Question

Near the surface of Earth, an electric field points radially downward and has a magnitude of approximately 100 N/C. 1) What charge (magnitude and sign) would have to be placed on a penny that has a mass of 2.50 g to cause it to rise into the air with an upward acceleration of 0.190 m/s2? (Express your answer to three significant figures.)

Answer 1

`-2.50*10^(-4) \text{ C}` or -0.000250 C

Step-by-step explanation:

The field points downward, which is the direction of a positive charge. In order for the penny to rise, it has to have a negative charge since its direction is opposite that of the field.

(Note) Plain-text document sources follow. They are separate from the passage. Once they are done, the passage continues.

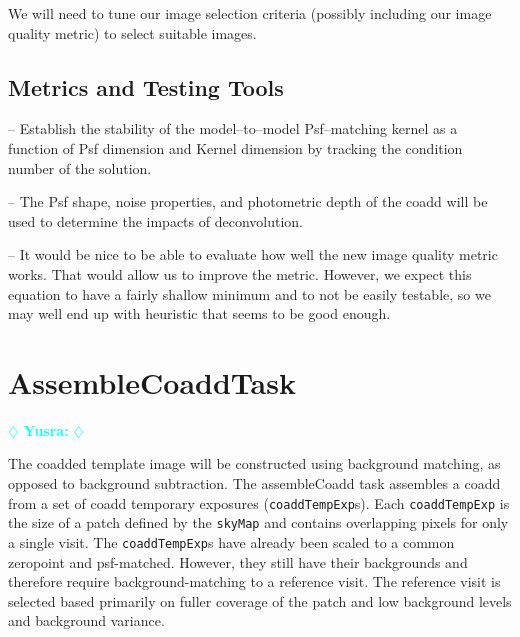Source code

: \documentclass[12pt]{article}
\newcommand{\yusra} { \textcolor{cyan} {
\ensuremath{\diamondsuit} {\bf Yusra:}  
\ensuremath{\diamondsuit} } }
\begin{document}
We will need to tune our image selection criteria (possibly including our image quality metric)
to select suitable images.



\subsection{Metrics and Testing Tools}

-- Establish the stability of the model--to--model Psf--matching
kernel as a function of Psf dimension and Kernel dimension by tracking
the condition number of the solution.

-- The Psf shape, noise properties, and photometric depth of the coadd
will be used to determine the impacts of deconvolution.

-- It would be nice to be able to evaluate how well the new image quality metric
works. That would allow us to improve the metric. However, we expect this equation
to have a fairly shallow minimum and to not be easily testable, so we may well end up
with heuristic that seems to be good enough.


\clearpage 
\section{AssembleCoaddTask} \yusra

The coadded template image will be constructed using background
matching, as opposed to background subtraction. The assembleCoadd task assembles a coadd from a set of coadd temporary exposures ({\tt coaddTempExp}s).   Each {\tt coaddTempExp} is the size of a patch defined by the {\tt skyMap} and contains overlapping pixels for only a single visit.  The {\tt coaddTempExp}s have already been scaled to a common zeropoint and psf-matched.  However, they still have their backgrounds and therefore require background-matching to a reference visit. The reference visit is selected based primarily on fuller coverage of the patch and low background levels and background variance. 
\end{document}
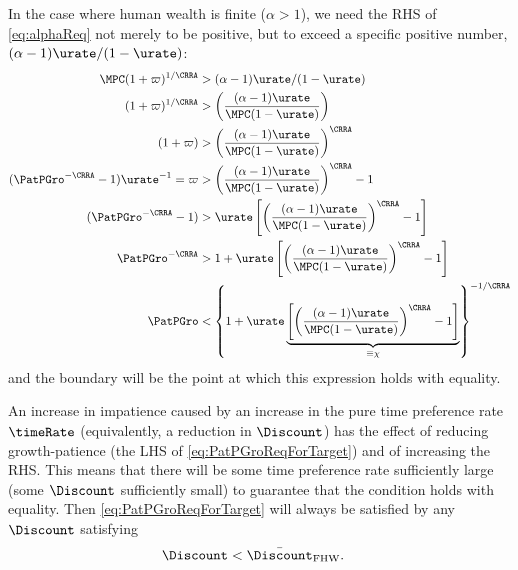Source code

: \documentclass{\handout}
\begin{document}
In the case where human wealth is finite ($\alpha > 1$), we need the RHS of \eqref{eq:alphaReq} not merely to be positive, but to exceed a specific positive number, $(\alpha-1)\urate/(1-\urate)$:  
\begin{equation}\begin{gathered}\begin{aligned}
    \MPCU (1+\varpi)^{1/\CRRA} & >  (\alpha-1)\urate/(1-\urate)
\\   (1+\varpi)^{1/\CRRA} & >  \left(\frac{(\alpha-1)\urate}{\MPCU (1-\urate)}\right)
\\   (1+\varpi) & >  \left(\frac{(\alpha-1)\urate}{\MPCU (1-\urate)}\right)^{\CRRA}
\\  (\PatPGro^{-\CRRA}-1)\urate^{-1} = \varpi & >  \left(\frac{(\alpha-1)\urate}{\MPCU (1-\urate)}\right)^{\CRRA}-1
\\  (\PatPGro^{-\CRRA}-1) & >  \urate \left[\left(\frac{(\alpha-1)\urate}{\MPCU (1-\urate)}\right)^{\CRRA}-1\right]
\\  \PatPGro^{-\CRRA} & >  1  + \urate \left[\left(\frac{(\alpha-1)\urate}{\MPCU (1-\urate)}\right)^{\CRRA}-1\right]
\\  \PatPGro & <  \left\{1  + \urate \underbrace{\left[\left(\frac{(\alpha-1)\urate}{\MPCU (1-\urate)}\right)^{\CRRA}-1\right]}_{\equiv \chi} \right\}^{-1/\CRRA} \label{eq:PatPGroReqForTarget}
\end{aligned}\end{gathered}\end{equation}
and the boundary will be the point at which this expression holds with equality.  

An increase in impatience caused by an increase in the pure time preference rate $\timeRate$ (equivalently, a reduction in $\Discount$) has the effect of reducing growth-patience (the LHS of \eqref{eq:PatPGroReqForTarget}) and of increasing the RHS.  This means that there will be some time preference rate sufficiently large (some $\Discount$ sufficiently small) to guarantee that the condition holds with equality.  Then \eqref{eq:PatPGroReqForTarget} will always be satisfied by any $\Discount$ satisfying 
\begin{equation}\begin{gathered}\begin{aligned}
  \Discount & <  \DiscountMaxGICWhenFHWCTBSHolds \label{eq:DiscountMaxGICWhenFHWCTBSHolds}
.\end{aligned}\end{gathered}\end{equation}
\end{document}
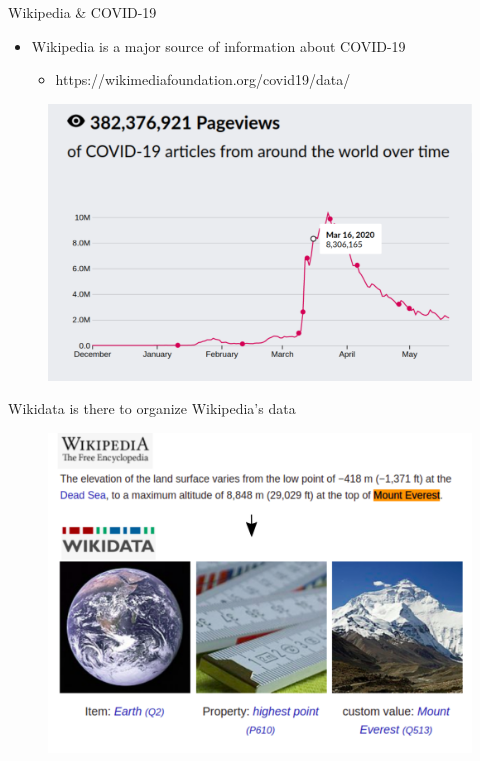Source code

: \documentclass{beamer}
\begin{document}
\begin{frame}{Wikipedia & COVID-19}

\begin{itemize}
    \item Wikipedia is a major source of information about COVID-19
    
    \begin{itemize}
        \item https://wikimediafoundation.org/covid19/data/
    \end{itemize}
    
\end{itemize}

\begin{figure}
\includegraphics[scale=0.45]{fig/wikipedia_access_covid_19.png}
\end{figure}
\end{frame}


\begin{frame}{Wikidata is there to organize Wikipedia's data}

\begin{figure}
\includegraphics[scale=0.45]{fig/intro wikidata.png}
\end{figure}

\end{frame}
\end{document}
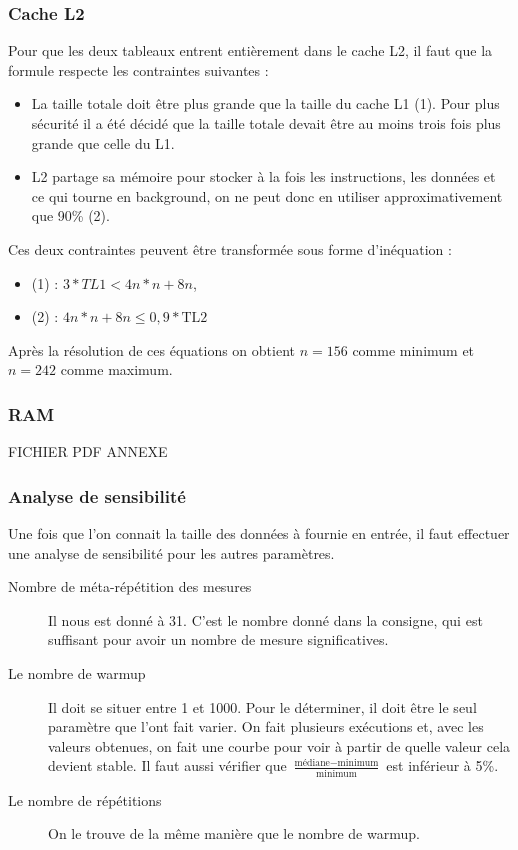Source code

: \documentclass[12pt,a4paper]{article}
\begin{document}
\subsubsection{Cache L2}
Pour que les deux tableaux entrent entièrement dans le cache L2, il faut 
que la formule respecte les contraintes suivantes : 
\begin{itemize}
    \item La taille totale doit être plus grande que la taille du cache 
    L1 (1). Pour plus sécurité il a été décidé que la taille totale devait 
    être au moins trois fois plus grande que celle du L1.
    \item L2 partage sa mémoire pour stocker à la fois les instructions, 
    les données et ce qui tourne en background, on ne peut donc en utiliser 
    approximativement que 90\% (2). 
\end{itemize}

Ces deux contraintes peuvent être transformée sous forme d'inéquation :
\begin{itemize}
    \item (1) : $3*TL1 < 4n*n + 8n$,
    \item (2) : $4n*n + 8n \le 0,9*\text{TL2}$
\end{itemize}
Après la résolution de ces équations on obtient $n=156$ comme minimum et $n=242$
comme maximum.

\subsubsection{RAM}

FICHIER PDF ANNEXE

\subsubsection{Analyse de sensibilité}

Une fois que l'on connait la taille des données à fournie en entrée, 
il faut effectuer une analyse de sensibilité pour les autres paramètres. 
\begin{description}
    \item[Nombre de méta-répétition des mesures] Il nous est donné à 31. C'est
        le nombre donné dans la consigne, qui est suffisant pour avoir un nombre
        de mesure significatives.
    \item[Le nombre de warmup] Il doit se situer entre 1 et 1000. Pour le
        déterminer, il doit être le seul paramètre que l'ont fait varier. On
        fait plusieurs exécutions et, avec les valeurs obtenues, on fait une
        courbe pour voir à partir de quelle valeur cela devient stable. Il faut
        aussi vérifier que
        $\frac{\text{médiane}-\text{minimum}}{\text{minimum}}$ est inférieur à
        5\%. 
    \item[Le nombre de répétitions] On le trouve de la même manière que le
        nombre de warmup.
\end{description}
\end{document}
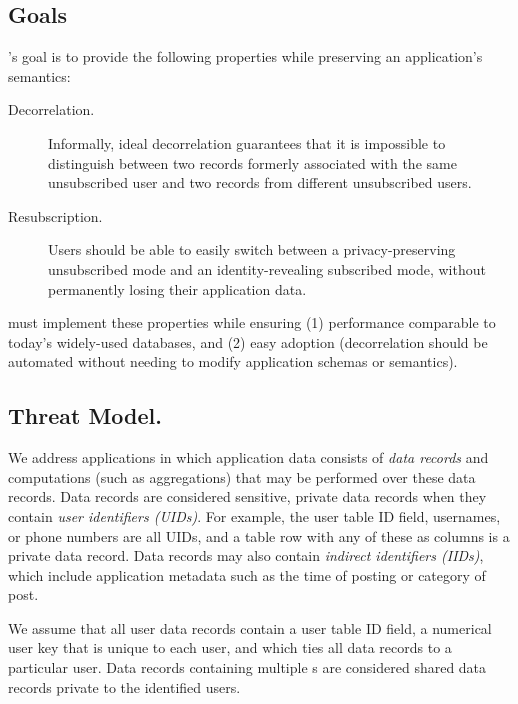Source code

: \subsection{Goals} 
\sys's goal is to provide the following properties while preserving an application's 
semantics: 
\begin{description} 
    \item[Decorrelation.] Informally, ideal decorrelation guarantees that it is impossible to distinguish
        between two records formerly associated with the same unsubscribed user and two records from
        different unsubscribed users.  
    \item[Resubscription.] Users should be able to easily switch between a privacy-preserving unsubscribed mode 
       and an identity-revealing subscribed mode, without permanently losing their application data.  
\end{description}

\sys{} must implement these properties while ensuring (1) performance comparable to today’s
widely-used databases, and (2) easy adoption (decorrelation should be
automated without needing to modify application schemas or semantics).

\subsection{Threat Model.}
We address applications in which application data consists of \emph{data records} and computations
(such as aggregations) that may be performed over these data records. Data records are considered
sensitive, private data records when they contain \emph{user identifiers (UIDs)}. For example, the
user table ID field, usernames, or phone numbers are all UIDs, and a table row with any of
these as columns is a private data record. Data records may also contain \emph{indirect 
identifiers (IIDs)}, which include application metadata such as the time of posting or category of
post.

We assume that all user data records contain a user table ID field, a
numerical user key \uidkey{} that is unique to each user, and which ties all data records
to a particular user.
Data records containing multiple \uidkey{}s are
considered shared data records private to the identified users. 

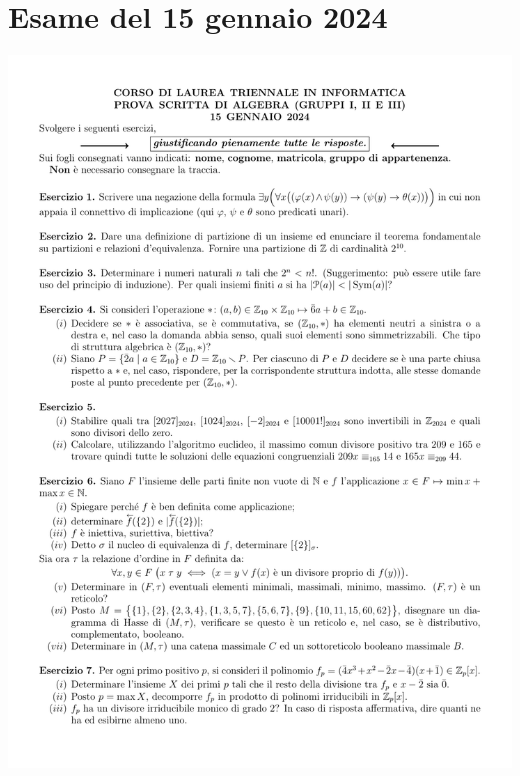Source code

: \section{Esame del 15 gennaio 2024}
\begin{center}
	\includegraphics[scale=.85]{pdf/24-01-15}
\end{center}
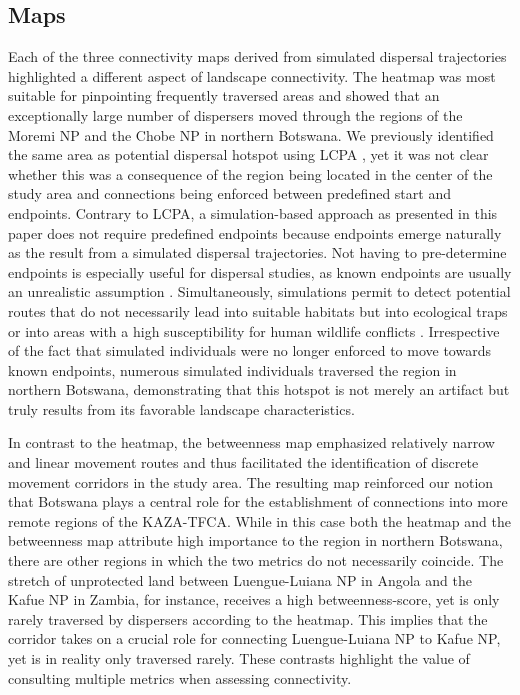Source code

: \documentclass[abstract=on,10pt,a4paper,bibliography=totocnumbered]{article}
\begin{document}
\subsection{Maps}
Each of the three connectivity maps derived from simulated dispersal
trajectories highlighted a different aspect of landscape connectivity. The
heatmap was most suitable for pinpointing frequently traversed areas and showed
that an exceptionally large number of dispersers moved through the regions of
the Moremi NP and the Chobe NP in northern Botswana. We previously identified
the same area as potential dispersal hotspot using LCPA \citep{Hofmann.2021},
yet it was not clear whether this was a consequence of the region being located
in the center of the study area and connections being enforced between
predefined start and endpoints. Contrary to LCPA, a simulation-based approach as
presented in this paper does not require predefined endpoints because endpoints
emerge naturally as the result from a simulated dispersal trajectories. Not
having to pre-determine endpoints is especially useful for dispersal studies, as
known endpoints are usually an unrealistic assumption \citep{Elliot.2014,
Abrahms.2017, Cozzi.2020}. Simultaneously, simulations permit to detect
potential routes that do not necessarily lead into suitable habitats but into
ecological traps \citep{Dwernychuk.1972, VanDerMeer.2014} or into areas with a
high susceptibility for human wildlife conflicts \citep{Cushman.2018}.
Irrespective of the fact that simulated individuals were no longer enforced to
move towards known endpoints, numerous simulated individuals traversed
the region in northern Botswana, demonstrating that this hotspot is not merely
an artifact but truly results from its favorable landscape characteristics.

In contrast to the heatmap, the betweenness map emphasized relatively narrow and
linear movement routes and thus facilitated the identification of discrete
movement corridors in the study area. The resulting map reinforced our notion
that Botswana plays a central role for the establishment of connections into
more remote regions of the KAZA-TFCA. While in this case both the heatmap and
the betweenness map attribute high importance to the region in northern
Botswana, there are other regions in which the two metrics do not necessarily
coincide. The stretch of unprotected land between Luengue-Luiana NP in Angola
and the Kafue NP in Zambia, for instance, receives a high betweenness-score, yet
is only rarely traversed by dispersers according to the heatmap. This implies
that the corridor takes on a crucial role for connecting Luengue-Luiana NP to
Kafue NP, yet is in reality only traversed rarely. These contrasts highlight the
value of consulting multiple metrics when assessing connectivity.
\end{document}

To calculate the magnitude of the charge:

The penny is to accelerate upward so it must overcome gravity. Hence, the net force to cause it to accelerate it upward is the difference between the electrostatic force and its weight.

`F_N = F_E - W`

`F_E = F_N + W`

`F_E = ma + mg`

`F_E = m(a + g)`

`F_E = 0.0025(0.19+9.8)`

`F_E = 0.0025*9.99`

Now, the electric field intensity is given by

`F_E = E * q`

where q = charge

`q=(F_E)/(E)`

`q=(0.0025*9.99)/(100)=0.00024975= 0.000250` to 3 significant figures.

In standard form, q =
`-2.50*10^(-4) \text{ C}` The negative sign indicates it has a negative charge, as explained initially.